Probability of a defective sample.

[WendysRules]

Homework Statement

In a manufacturing plant, a sample of a 100 items is taken from an assembly line. For each item in the sample, the probability of being defective is .06.

What is the probability that there are 3 or more defective units in the sample?

Homework Equations

z = (x - mean)/standard deviation
mean = n*p
standard deviation = sqrt(n*p*(1-p)

The Attempt at a Solution

Well, mean is just $$ 100*.06 = 6$$. The standard deviation is just $$ \sqrt{100*.06*.94} = 2.375 $$ so the Z = (3-6)/(2.375) = -3/2.375.

So, the prob(x>3) is just $$ 1- \frac{1}{\sqrt{2\pi}} \int^{-3/2.375}_{-\infty} e^{-.5x^2} dx = .8967 $$ Which isn't an answer choice I'm given. So, obviously, I did something wrong! Any help is appreciated.

Answer choices given: .7040, .8784, .9306, .8498, .8843.

 

[Ray Vickson]

Homework Statement

In a manufacturing plant, a sample of a 100 items is taken from an assembly line. For each item in the sample, the probability of being defective is .06.

What is the probability that there are 3 or more defective units in the sample?

Homework Equations

z = (x - mean)/standard deviation
mean = n*p
standard deviation = sqrt(n*p*(1-p)

The Attempt at a Solution

Well, mean is just $$ 100*.06 = 6$$. The standard deviation is just $$ \sqrt{100*.06*.94} = 2.375 $$ so the Z = (3-6)/(2.375) = -3/2.375.

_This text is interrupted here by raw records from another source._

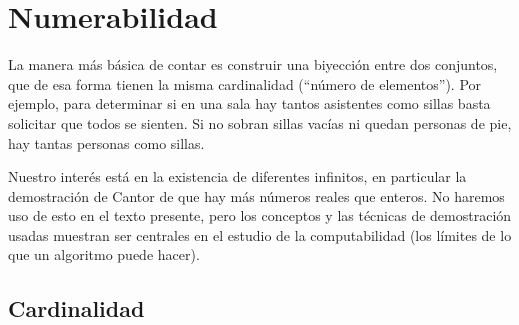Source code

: %

\chapter{Numerabilidad}
\label{cha:numerabilidad}

  La manera más básica de contar es construir una biyección%
  entre dos conjuntos,
  que de esa forma tienen la misma cardinalidad
  (``número de elementos'').
  Por ejemplo,
  para determinar si en una sala hay tantos asistentes como sillas
  basta solicitar que todos se sienten.
  Si no sobran sillas vacías ni quedan personas de pie,
  hay tantas personas como sillas.

  Nuestro interés está en la existencia
  de diferentes infinitos,
  en particular la demostración de Cantor%
  de que hay más números reales que enteros.
  No haremos uso de esto en el texto presente,
  pero los conceptos y las técnicas de demostración usadas
  muestran ser centrales en el estudio de la computabilidad
  (los límites de lo que un algoritmo puede hacer).

\section{Cardinalidad}
\label{sec:cardinalidad}

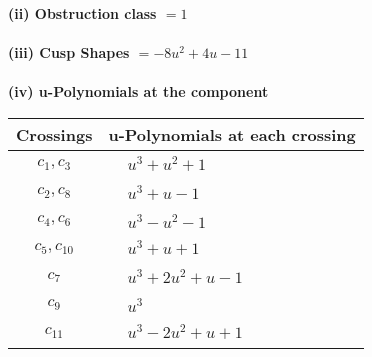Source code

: \documentclass[1p]{elsarticle_modified}
\theoremstyle{definition}
\begin{document}
\flushleft \textbf{(ii) Obstruction class $= 1$}\\~\\
\flushleft \textbf{(iii) Cusp Shapes $= -8 u^2+4 u-11$}\\~\\
\newpage\renewcommand{\arraystretch}{1}
\flushleft \textbf{(iv) u-Polynomials at the component}\newline \\
\begin{tabular}{m{50pt}|m{274pt}}
Crossings & \hspace{64pt}u-Polynomials at each crossing \\
\hline $$\begin{aligned}c_{1},c_{3}\end{aligned}$$&$\begin{aligned}
&u^3+u^2+1
\end{aligned}$\\
\hline $$\begin{aligned}c_{2},c_{8}\end{aligned}$$&$\begin{aligned}
&u^3+u-1
\end{aligned}$\\
\hline $$\begin{aligned}c_{4},c_{6}\end{aligned}$$&$\begin{aligned}
&u^3- u^2-1
\end{aligned}$\\
\hline $$\begin{aligned}c_{5},c_{10}\end{aligned}$$&$\begin{aligned}
&u^3+u+1
\end{aligned}$\\
\hline $$\begin{aligned}c_{7}\end{aligned}$$&$\begin{aligned}
&u^3+2 u^2+u-1
\end{aligned}$\\
\hline $$\begin{aligned}c_{9}\end{aligned}$$&$\begin{aligned}
&u^3
\end{aligned}$\\
\hline $$\begin{aligned}c_{11}\end{aligned}$$&$\begin{aligned}
&u^3-2 u^2+u+1
\end{aligned}$\\
\hline
\end{tabular}\\~\\
\end{document}
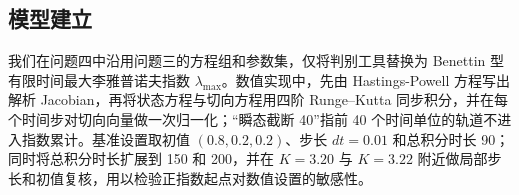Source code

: \subsection{模型建立}
我们在问题四中沿用问题三的方程组和参数集，仅将判别工具替换为 Benettin 型有限时间最大李雅普诺夫指数 $\lambda_{\max}$。数值实现中，先由 Hastings-Powell 方程写出解析 Jacobian，再将状态方程与切向方程用四阶 Runge--Kutta 同步积分，并在每个时间步对切向向量做一次归一化；“瞬态截断 40”指前 40 个时间单位的轨道不进入指数累计。基准设置取初值 $(0.8,0.2,0.2)$、步长 $dt=0.01$ 和总积分时长 90；同时将总积分时长扩展到 150 和 200，并在 $K=3.20$ 与 $K=3.22$ 附近做局部步长和初值复核，用以检验正指数起点对数值设置的敏感性。

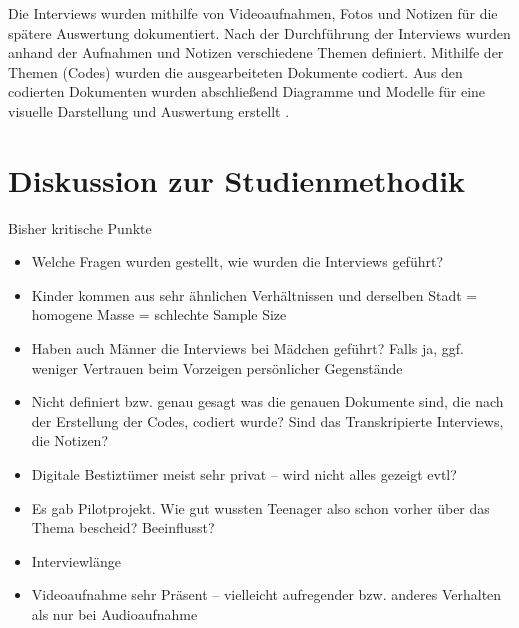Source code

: \documentclass{hsflensburg}
\begin{document}
	Die Interviews wurden mithilfe von Videoaufnahmen, Fotos und Notizen für die spätere Auswertung dokumentiert. Nach der Durchführung
	der Interviews wurden anhand der Aufnahmen und Notizen verschiedene Themen
	definiert. Mithilfe der Themen (Codes) wurden die ausgearbeiteten
	Dokumente codiert. Aus den codierten Dokumenten wurden abschließend Diagramme und Modelle für eine visuelle Darstellung und Auswertung erstellt  \cite{odom2011teenagers}. 

	\section{Diskussion zur Studienmethodik}

	Bisher kritische Punkte

	\begin{itemize}
	\item Welche Fragen wurden gestellt, wie wurden die Interviews geführt?
	\item Kinder kommen aus sehr ähnlichen Verhältnissen und derselben Stadt = homogene Masse = schlechte Sample Size
	\item Haben auch Männer die Interviews bei Mädchen geführt? Falls ja, ggf. weniger Vertrauen beim Vorzeigen persönlicher Gegenstände
	\item Nicht definiert bzw. genau gesagt was die genauen Dokumente sind, die nach der Erstellung der Codes, codiert wurde? Sind
		das Transkripierte Interviews, die Notizen?
		\item Digitale Bestiztümer meist sehr privat – wird nicht alles gezeigt evtl?
		\item Es gab Pilotprojekt. Wie gut wussten Teenager also schon vorher über das Thema bescheid? Beeinflusst?
		\item Interviewlänge
		\item Videoaufnahme sehr Präsent – vielleicht aufregender bzw. anderes Verhalten als nur bei Audioaufnahme
	\end{itemize}
	

	\clearpage
	\nocite{*}	
	
	
\end{document}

So, the prob(x>3) is just $$ 1- \frac{1}{\sqrt{2\pi}} \int^{-3/2.375}_{-\infty} e^{-.5x^2} dx = .8967 $$ Which isn't an answer choice I'm given. So, obviously, I did something wrong! Any help is appreciated.

Answer choices given: .7040, .8784, .9306, .8498, .8843.

One of your choices is fairly close to the true value, and is also not far from the normal approximation, when you do it properly. Remember the "1/2" correction: If the true random variable $N$ is binomial and the approximate random variable $X$ is normal (with the same mean and variance as $N$), then $P(N \leq k) \doteq P(X \leq k + 1/2)$ for integer values of $k$.

There are several ways to see this, but one way is to note that for a discrete random variable $N$ on $\{ 0,1,2,\ldots, n \}$ we have $P(N \leq k ) = P(N \leq k + 0.5)$ exactly (because $N$ takes integer values). Use the normal approximation on $k + .5$ instead of $k$. For moderate values of $n$ and if $np$ is not really small or really large, the 1/2-correction often gives you one or two more decimal places of accuracy.

However, in this problem you can just as easily get an exact answer by performing the relatively easy calculation $P(N \leq 2)$ for the exact binomial.